EXERCISE INSTRUCTIONS: Each line from the one containing "Jira (if needed)" to the end of the entries below must be restated exactly, and no other line should appear.

THE RECORDS:
##############################

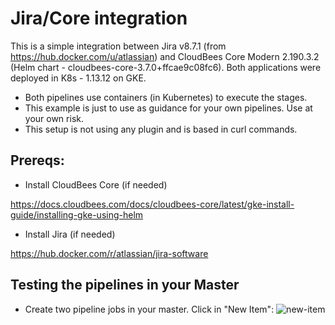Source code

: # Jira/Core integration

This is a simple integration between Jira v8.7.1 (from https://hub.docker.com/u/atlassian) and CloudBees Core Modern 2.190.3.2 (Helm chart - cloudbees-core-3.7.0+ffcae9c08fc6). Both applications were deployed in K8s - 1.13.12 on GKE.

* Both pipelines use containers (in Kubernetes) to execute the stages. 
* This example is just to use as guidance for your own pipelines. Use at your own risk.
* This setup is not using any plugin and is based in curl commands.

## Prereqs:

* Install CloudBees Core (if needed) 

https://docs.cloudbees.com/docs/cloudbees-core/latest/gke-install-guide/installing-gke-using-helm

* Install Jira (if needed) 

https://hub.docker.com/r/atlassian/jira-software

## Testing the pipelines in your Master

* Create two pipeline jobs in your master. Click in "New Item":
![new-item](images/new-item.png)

##############################

RESPONSE AREA:
* Install Jira (if needed) 

https://hub.docker.com/r/atlassian/jira-software

## Testing the pipelines in your Master

* Create two pipeline jobs in your master. Click in "New Item":
![new-item](images/new-item.png)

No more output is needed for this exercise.